Saved entries:
+ + + + + + +

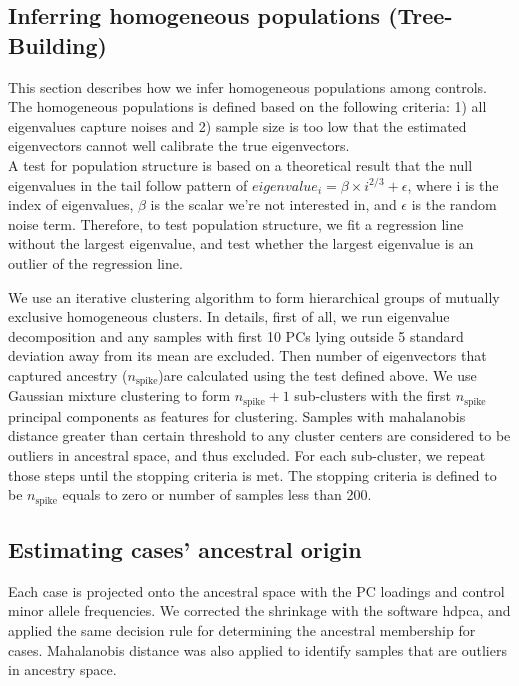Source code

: \documentclass[12pt]{amsart}
\begin{document}
\subsection{Inferring homogeneous populations (Tree-Building)}
This section describes how we infer homogeneous populations among controls. The homogeneous populations is defined based on the following criteria: 1) all eigenvalues capture noises and 2) sample size is too low that the estimated eigenvectors cannot well calibrate the true eigenvectors. \\
A test for population structure is based on a theoretical result that the null eigenvalues in the tail follow pattern of $eigenvalue_i = \beta \times i^{2/3} + \epsilon$, where i is the index of eigenvalues, $\beta$ is the scalar we're not interested in, and $\epsilon$ is the random noise term. Therefore, to test population structure, we fit a regression line without the largest eigenvalue, and test whether the largest eigenvalue is an outlier of the regression line. 

We use an iterative clustering algorithm to form hierarchical groups of mutually exclusive homogeneous clusters. In details, first of all, we run eigenvalue decomposition and any samples with first 10 PCs lying outside 5 standard deviation away from its mean are excluded. Then number of eigenvectors that captured ancestry ($n_{\text{spike}}$)are calculated using the test defined above. We use Gaussian mixture clustering to form $n_{\text{spike}} + 1$ sub-clusters with the first $n_{\text{spike}}$ principal components as features for clustering. Samples with mahalanobis distance greater than certain threshold to any cluster centers are considered to be outliers in ancestral space, and thus excluded. For each sub-cluster, we repeat those steps until the stopping criteria is met. The stopping criteria is defined to be $n_{\text{spike}} $ equals to zero or number of samples less than 200. 


\subsection{Estimating cases' ancestral origin}

Each case is projected onto the ancestral space with the PC loadings and control minor allele frequencies. We corrected the shrinkage with the software hdpca, and applied the same decision rule for determining the ancestral membership for cases. Mahalanobis distance was also applied to identify samples that are outliers in ancestry space. 
\end{document}
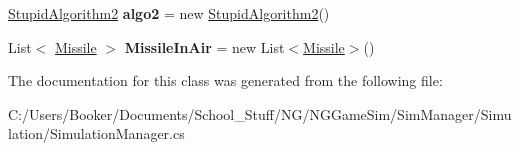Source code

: \begin{DoxyCompactItemize}
\item 
\mbox{\label{class_n_g_sim_1_1_simulation_1_1_simulation_manager_aae68d5fd3b7d3d25062a16d536b27af4}} 
\hyperlink{class_n_g_sim_1_1_stupid_algorithm2}{Stupid\+Algorithm2} {\bfseries algo2} = new \hyperlink{class_n_g_sim_1_1_stupid_algorithm2}{Stupid\+Algorithm2}()
\item 
\mbox{\label{class_n_g_sim_1_1_simulation_1_1_simulation_manager_a4e7054f9038e9616d5810c633cb212db}} 
List$<$ \hyperlink{struct_n_g_a_p_i_1_1_missile}{Missile} $>$ {\bfseries Missile\+In\+Air} = new List$<$\hyperlink{struct_n_g_a_p_i_1_1_missile}{Missile}$>$()
\end{DoxyCompactItemize}


The documentation for this class was generated from the following file\+:\begin{DoxyCompactItemize}
\item 
C\+:/\+Users/\+Booker/\+Documents/\+School\+\_\+\+Stuff/\+N\+G/\+N\+G\+Game\+Sim/\+Sim\+Manager/\+Simulation/Simulation\+Manager.\+cs\end{DoxyCompactItemize}
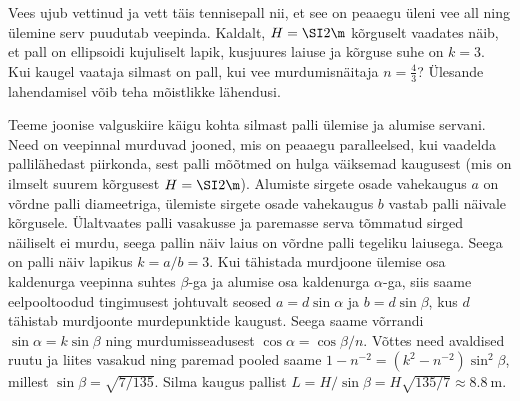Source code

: 
Vees ujub vettinud ja vett täis tennisepall nii, et see on peaaegu üleni vee all ning ülemine serv puudutab veepinda. Kaldalt, $H=\SI 2\m$ kõrguselt vaadates näib, et pall on ellipsoidi kujuliselt lapik, kusjuures laiuse ja kõrguse suhe on $k=3$. Kui kaugel vaataja silmast on pall, kui vee murdumisnäitaja $n=\frac 43$? Ülesande lahendamisel võib teha mõistlikke lähendusi.


\hint

\solu
\par
Teeme joonise valguskiire käigu kohta silmast palli ülemise ja alumise servani. Need on veepinnal murduvad jooned, mis on peaaegu paralleelsed, kui vaadelda pallilähedast piirkonda, sest palli mõõtmed on hulga väiksemad kaugusest (mis on ilmselt suurem kõrgusest $H=\SI 2\m$). Alumiste sirgete osade vahekaugus $a$ on võrdne palli diameetriga, ülemiste sirgete osade vahekaugus $b$ vastab palli näivale kõrgusele. Ülaltvaates palli vasakusse ja paremasse serva tõmmatud sirged näiliselt ei murdu, seega pallin näiv laius on võrdne palli tegeliku laiusega. Seega on palli näiv lapikus $k=a/b=3$. Kui tähistada murdjoone ülemise osa kaldenurga veepinna suhtes $\beta$-ga ja alumise osa kaldenurga $\alpha$-ga, siis saame eelpooltoodud tingimusest johtuvalt seosed $a=d\sin\alpha$ ja $b=d\sin\beta$, kus $d$ tähistab murdjoonte murdepunktide kaugust. Seega saame võrrandi $\sin\alpha=k\sin\beta$ ning murdumisseadusest  $\cos\alpha=\cos\beta/n$. Võttes need avaldised ruutu ja liites vasakud ning paremad pooled saame $1-n^{-2}=(k^2-n^{-2})\sin^2\beta$, millest $\sin\beta=\sqrt{7/135}$. Silma kaugus pallist $L=H/\sin\beta=H\sqrt{135/7}\approx\SI{8.8}\m$.
\probend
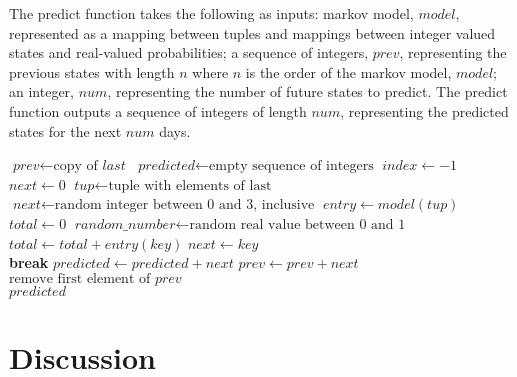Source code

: \documentclass{article}
\begin{document}
    The predict function takes the following as inputs: markov model, $model$, represented as a mapping between tuples and mappings between integer valued states and real-valued probabilities; a sequence of integers, $prev$, representing the previous states with length $n$ where $n$ is the order of the markov model, $model$; an integer, $num$, representing the number of future states to predict. The predict function outputs a sequence of integers of length $num$, representing the predicted states for the next $num$ days.
    \begin{algorithm}
    \begin{algorithmic}[1]
        \State $\textit{prev} \gets \text{copy of } \textit{last}$
        \State $\textit{predicted} \gets \text{empty sequence of integers}$
        \State $\textit{index} \gets -1$
            \State $\textit{next} \gets 0$
            \State $\textit{tup} \gets \text{tuple with elements of last}$
                \State $\textit{next} \gets \text{random integer between 0 and 3, inclusive}$
            \Else
                \State $\textit{entry} \gets model(tup)$
                \State $\textit{total} \gets 0$
                \State $\textit{random\_number} \gets \text{random real value between 0 and 1}$
                    \State $\textit{total} \gets total + entry(key)$
                        \State $\textit{next} \gets key$\\
                        \hspace*{25mm} \textbf{break}
                    \EndIf
                \EndFor
            \EndIf
            \State $\textit{predicted} \gets predicted + next$
            \State $\textit{prev} \gets prev + next$
            \State $\text{remove first element of } prev$
        \EndWhile \\
        \hspace*{4mm} \Return $\textit{predicted}$
        \EndProcedure
    \end{algorithmic}
    \end{algorithm}
   
\section{Discussion}
\end{document}
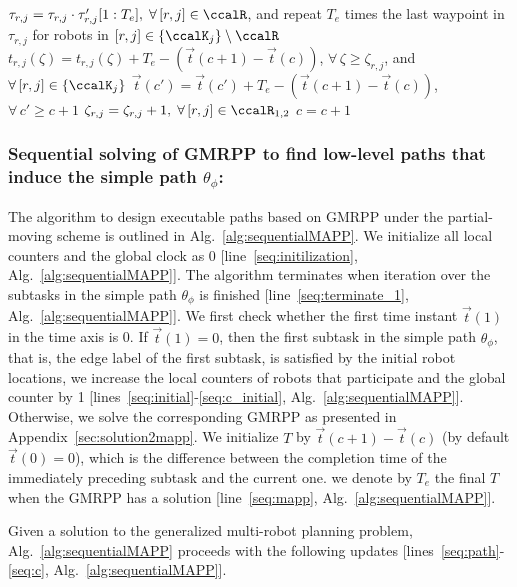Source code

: \documentclass[Afour,sageh,times]{sagej}
\begin{document}
{{{\begin{algorithm}[!t]
{{            $\tau_{r,j} = \tau_{r,j} \cdot \tau'_{r,j}[1:T_e], \;\forall \,[r,j] \in \ccalR $, and repeat  $T_e$ times  the last waypoint in $\tau_{r,j}$ for robots in $[r,j] \in \{\ccalK_j\} \setminus \ccalR$ \label{seq:path}\;
            $t_{r,j}(\zeta) =  t_{r,j}(\zeta)  + T_e - (\vec{t}(c+1) - \vec{t}(c))$, $\forall \,\zeta \geq  \zeta_{r,j}$, and $ \forall\, [r,j] \in \{\ccalK_j\} $ \label{seq:timeline} \;
            $\vec{t}(c') = \vec{t}(c') + T_e - (\vec{t}(c+1) - \vec{t}(c))$, $ \forall \, c' \geq c+1$  \label{seq:axis}\;
            $\zeta_{r,j} = \zeta_{r,j} + 1, \; \forall \, [r,j] \in \ccalR_{1,2}$ \label{seq:counter}\;
            $c = c + 1$ \label{seq:c}\;

        }
      }
\end{algorithm}}

 \subsubsection{Sequential solving of  GMRPP to find low-level paths that induce the simple path $\theta_{\phi}$:}
 The algorithm to design executable paths based on GMRPP under the  partial-moving scheme is outlined in Alg.~\ref{alg:sequentialMAPP}.  We initialize all local counters and the global clock as 0 [line~\ref{seq:initilization}, Alg.~\ref{alg:sequentialMAPP}]. The algorithm  terminates when iteration over  the subtasks in the simple path $\theta_{\phi}$ is finished [line~\ref{seq:terminate_1}, Alg.~\ref{alg:sequentialMAPP}].  We first check whether the first time instant $\vec{t}(1)$ in the time axis is 0. If $\vec{t}(1)=0$, then the first subtask in the simple path $\theta_{\phi}$, that is, the edge label of the first subtask, is satisfied by the initial robot locations, we increase the local counters of robots that participate and the global counter by 1 [lines~\ref{seq:initial}-\ref{seq:c_initial}, Alg.~\ref{alg:sequentialMAPP}]. Otherwise, we solve the corresponding GMRPP as presented in Appendix~\ref{sec:solution2mapp}.  We initialize $T$ by $\vec{t}(c+1) - \vec{t}(c)$ (by default $\vec{t}(0)=0$),  which is the difference between the completion time of the immediately preceding subtask and the current one. %
we denote by $T_e$  the final $T$  when  the GMRPP has a solution [line~\ref{seq:mapp}, Alg.~\ref{alg:sequentialMAPP}]. {Given a solution to the generalized multi-robot planning problem, Alg.~\ref{alg:sequentialMAPP} proceeds with the following updates [lines~\ref{seq:path}-\ref{seq:c}, Alg.~\ref{alg:sequentialMAPP}].

}}}
\end{document}
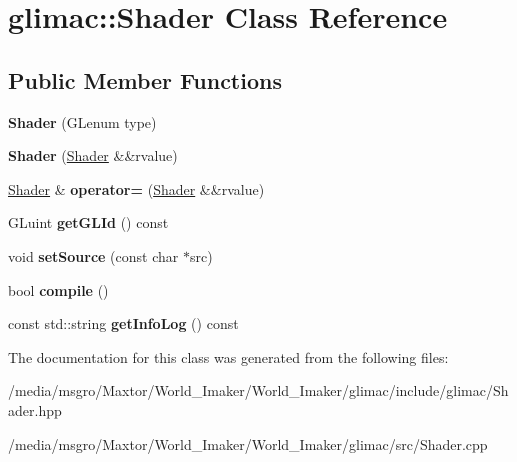 \hypertarget{classglimac_1_1Shader}{}\section{glimac\+:\+:Shader Class Reference}
\label{classglimac_1_1Shader}
\subsection*{Public Member Functions}
\begin{DoxyCompactItemize}
\item 
\mbox{\label{classglimac_1_1Shader_a064a1d24851c1c405d3c912cff9521c4}} 
{\bfseries Shader} (G\+Lenum type)
\item 
\mbox{\label{classglimac_1_1Shader_a98bf794b782f89a7a5c859607e6dc62b}} 
{\bfseries Shader} (\hyperlink{classglimac_1_1Shader}{Shader} \&\&rvalue)
\item 
\mbox{\label{classglimac_1_1Shader_a0790eeb7a9fc154161bee6b78e287828}} 
\hyperlink{classglimac_1_1Shader}{Shader} \& {\bfseries operator=} (\hyperlink{classglimac_1_1Shader}{Shader} \&\&rvalue)
\item 
\mbox{\label{classglimac_1_1Shader_a46c21c4b6b9ee89426b458695897202e}} 
G\+Luint {\bfseries get\+G\+L\+Id} () const
\item 
\mbox{\label{classglimac_1_1Shader_a66701118e7f1d789a258936c82b32874}} 
void {\bfseries set\+Source} (const char $\ast$src)
\item 
\mbox{\label{classglimac_1_1Shader_a1e6c6814a6275dd698b3befdb89aa647}} 
bool {\bfseries compile} ()
\item 
\mbox{\label{classglimac_1_1Shader_aa0de6702041087187d8eca874000cfa6}} 
const std\+::string {\bfseries get\+Info\+Log} () const
\end{DoxyCompactItemize}


The documentation for this class was generated from the following files\+:\begin{DoxyCompactItemize}
\item 
/media/msgro/\+Maxtor/\+World\+\_\+\+Imaker/\+World\+\_\+\+Imaker/glimac/include/glimac/Shader.\+hpp\item 
/media/msgro/\+Maxtor/\+World\+\_\+\+Imaker/\+World\+\_\+\+Imaker/glimac/src/Shader.\+cpp\end{DoxyCompactItemize}
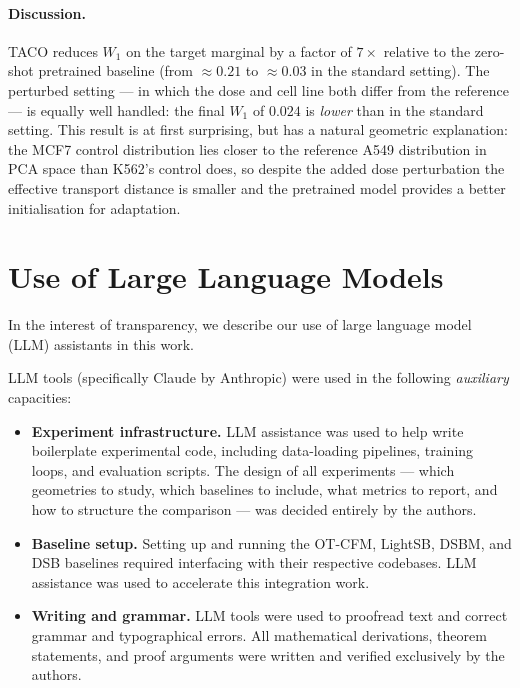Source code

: \documentclass[11pt]{article}
\theoremstyle{definition}
\numberwithin{equation}{section}%
\begin{document}
\paragraph{Discussion.}
TACO reduces $W_1$ on the target marginal by a factor of $7\times$ relative to the zero-shot pretrained baseline (from $\approx 0.21$ to $\approx 0.03$ in the standard setting).
The perturbed setting — in which the dose and cell line both differ from the reference — is equally well handled: the final $W_1$ of $0.024$ is \emph{lower} than in the standard setting.
This result is at first surprising, but has a natural geometric explanation: the MCF7 control distribution lies closer to the reference A549 distribution in PCA space than K562's control does, so despite the added dose perturbation the effective transport distance is smaller and the pretrained model provides a better initialisation for adaptation.

\section{Use of Large Language Models}
\label{app:llm}

In the interest of transparency, we describe our use of large language model (LLM) assistants in this work.

LLM tools (specifically Claude by Anthropic) were used in the following \emph{auxiliary} capacities:
\begin{itemize}[noitemsep, topsep=3pt]
  \item \textbf{Experiment infrastructure.}
        LLM assistance was used to help write boilerplate experimental code, including data-loading pipelines, training loops, and evaluation scripts.
        The design of all experiments --- which geometries to study, which baselines to include, what metrics to report, and how to structure the comparison --- was decided entirely by the authors.
  \item \textbf{Baseline setup.}
        Setting up and running the OT-CFM, LightSB, DSBM, and DSB baselines required interfacing with their respective codebases. LLM assistance was used to accelerate this integration work.
  \item \textbf{Writing and grammar.}
        LLM tools were used to proofread text and correct grammar and typographical errors.
        All mathematical derivations, theorem statements, and proof arguments were written and verified exclusively by the authors.
\end{itemize}
\end{document}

+ + + + + + +

Task details: Read the data above. Pull out each line in which the string "const" appears.

Exercise result:
G\+Luint {\bfseries get\+G\+L\+Id} () const
void {\bfseries set\+Source} (const char $\ast$src)
const std\+::string {\bfseries get\+Info\+Log} () const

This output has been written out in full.